1. The AT&T/TimeWarner deal is a "vertical" deal, joining two companies that aren't direct competitors. If it goes through, the new company would be "vertically integrated" by combining film and TV production with the distribution of that programming, similar to Comcast's acquisition of NBC Universal in 2011.
- "As the case has progressed, the expectation that AT&T will win has progressively risen," MoffettNathanson analyst Craig Moffett told Axios last week in an interview for C-Span's "The Communicators."
- "My guess is that the broad consensus is something like 80/20 that AT&T will win the case."
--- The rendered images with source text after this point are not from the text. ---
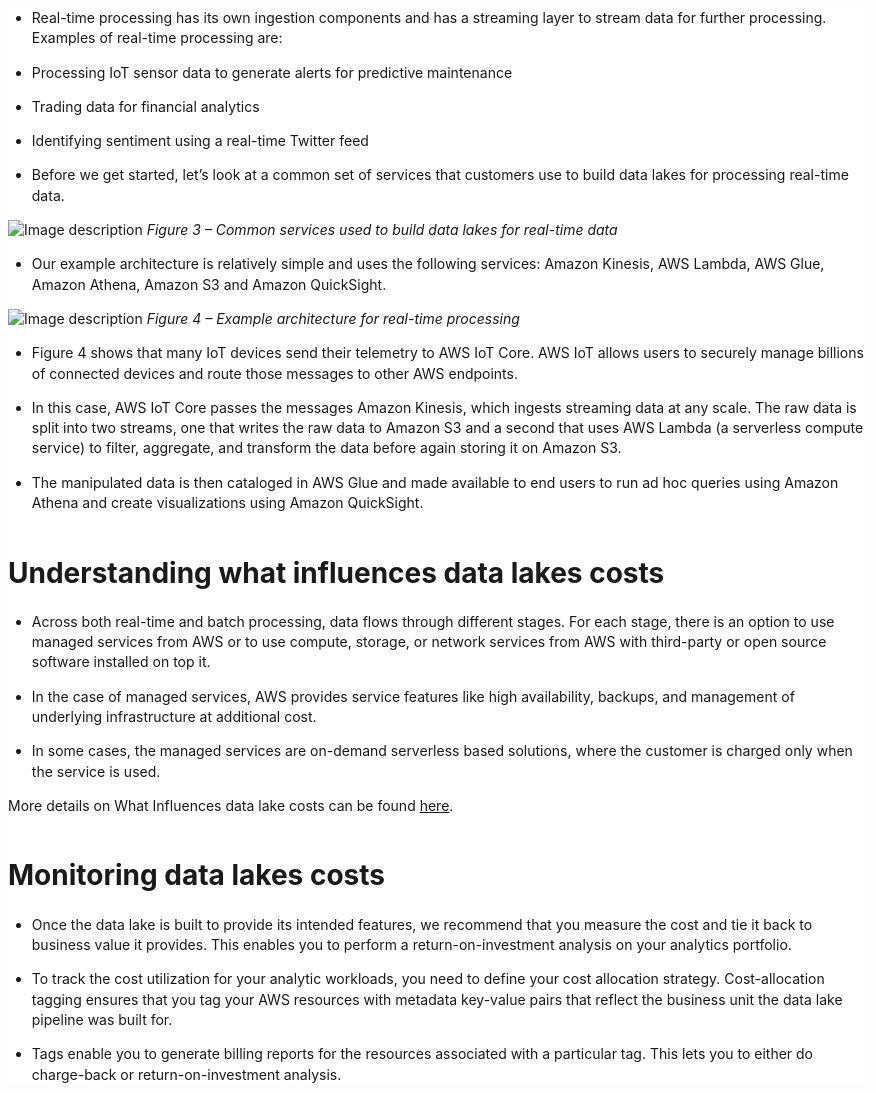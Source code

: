 * Real-time processing has its own ingestion components and has a streaming layer to stream data for further processing. Examples of real-time processing are:
 * Processing IoT sensor data to generate alerts for predictive maintenance
 * Trading data for financial analytics
 * Identifying sentiment using a real-time Twitter feed

* Before we get started, let’s look at a common set of services that customers use to build data lakes for processing real-time data.

![Image description](https://cdn.hashnode.com/res/hashnode/image/upload/v1638886378160/xYR-lQOcN.png)
*Figure 3 – Common services used to build data lakes for real-time data*
 
* Our example architecture is relatively simple and uses the following services: Amazon Kinesis, AWS Lambda, AWS Glue, Amazon Athena, Amazon S3 and Amazon QuickSight.

![Image description](https://cdn.hashnode.com/res/hashnode/image/upload/v1638886381029/OhqXQEw7L.png)
*Figure 4 – Example architecture for real-time processing*

* Figure 4 shows that many IoT devices send their telemetry to AWS IoT Core. AWS IoT allows users to securely manage billions of connected devices and route those messages to other AWS endpoints.

* In this case, AWS IoT Core passes the messages Amazon Kinesis, which ingests streaming data at any scale. The raw data is split into two streams, one that writes the raw data to Amazon S3 and a second that uses AWS Lambda (a serverless compute service) to filter, aggregate, and transform the data before again storing it on Amazon S3. 

* The manipulated data is then cataloged in AWS Glue and made available to end users to run ad hoc queries using Amazon Athena and create visualizations using Amazon QuickSight.
  
# Understanding what influences data lakes costs

* Across both real-time and batch processing, data flows through different stages. For each stage, there is an option to use managed services from AWS or to use compute, storage, or network services from AWS with third-party or open source software installed on top it.

* In the case of managed services, AWS provides service features like high availability, backups, and management of underlying infrastructure at additional cost. 

* In some cases, the managed services are on-demand serverless based solutions, where the customer is charged only when the service is used.

More details on What Influences data lake costs can be found [here]().

# Monitoring data lakes costs

* Once the data lake is built to provide its intended features, we recommend that you measure the cost and tie it back to business value it provides. This enables you to perform a return-on-investment analysis on your analytics portfolio. 

* To track the cost utilization for your analytic workloads, you need to define your cost allocation strategy. Cost-allocation tagging ensures that you tag your AWS resources with metadata key-value pairs that reflect the business unit the data lake pipeline was built for.

* Tags enable you to generate billing reports for the resources associated with a particular tag. This lets you to either do charge-back or return-on-investment analysis.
2. The Sprint/T-Mobile deal is a classic "horizontal" merger that combines two direct competitors in a four-player market. Such horizontal mergers typically trigger tougher antitrust scrutiny, making the Sprint/T-Mobile deal more likely to face a challenge than AT&T/Time Warner was initially considered to be.
Go deeper: Kim has more here.
3. Stacking up a combined Sprint and T-Mobile
After years of being far smaller rivals to AT&T and Verizon, the combination of Sprint and T-Mobile would instantly find itself in the same ballpark as the two telecom giants, at least in terms of U.S. wireless subscribers.
Exactly where it would fit in depends on how you account for wholesale customers. (The above chart uses the numbers the firms reported to the SEC at the end of 2017.) AT&T and Verizon, of course, have lots of businesses beyond cellphones.
- AT&T owns DirecTV, has operations in Mexico, and is looking to buy Time Warner.
- Verizon, meanwhile, owns Yahoo, AOL and other online properties.
Be smart: Wireless is a scale game and being the same order of magnitude as its rivals would definitely help the combined company get a greater return on its network investments.
- It could also help as Verizon and AT&T both step up their video efforts. T-Mobile has announced its own plans to enter the space via its acquisition of Layer3, which closed in January.
4. Facebook prepares for a very different F8
In years past, Facebook has used its F8 conference to get developers excited about all the new capabilities they will have. But when executives take the stage on Tuesday, they will likely have a very different message.
What's happening: In recent weeks, the company has gone in the other direction, taking away platform capabilities from developers in an effort to protect users against misuse in the wake of the Cambridge Analytica scandal.
Among Facebook's recent moves:
- Limiting developer access to information about Facebook groups, pages and events, restricting the type and amount of data that developers have access to. Facebook made some changes on April 4, and another set last week.
- Changes to Facebook Login designed to prevent mass scraping of public profiles (but which also limited some access for developers). By default, apps using Facebook Login will only get the user's name, photo and email address. Access to other types of data will require Facebook's approval, while other classes of data will be off-limits altogether.
What is on the agenda: Expect Facebook to talk about new developer opportunities, especially in emerging areas like virtual reality, as well as to offer details on some of its new areas of focus, such as identifying fake news.
Go deeper: The Verge's Casey Newton has an in-depth preview, comparing the ambition of past events to what's expected this year and getting reaction from developers.
5. Take Note
- The Milken Institute's annual conference is in Los Angeles (and Axios' Dan Primack is there).
- Collision 2018 starts in New Orleans.
- Nintendo said last week that CEO Tatsumi Kimishima will step down in June to be replaced by 46-year-old corporate planning executive Shuntaro Furukawa, according to the Wall Street Journal.
- Alibaba's U.S. investment chief, Michael Zeisser, is stepping down.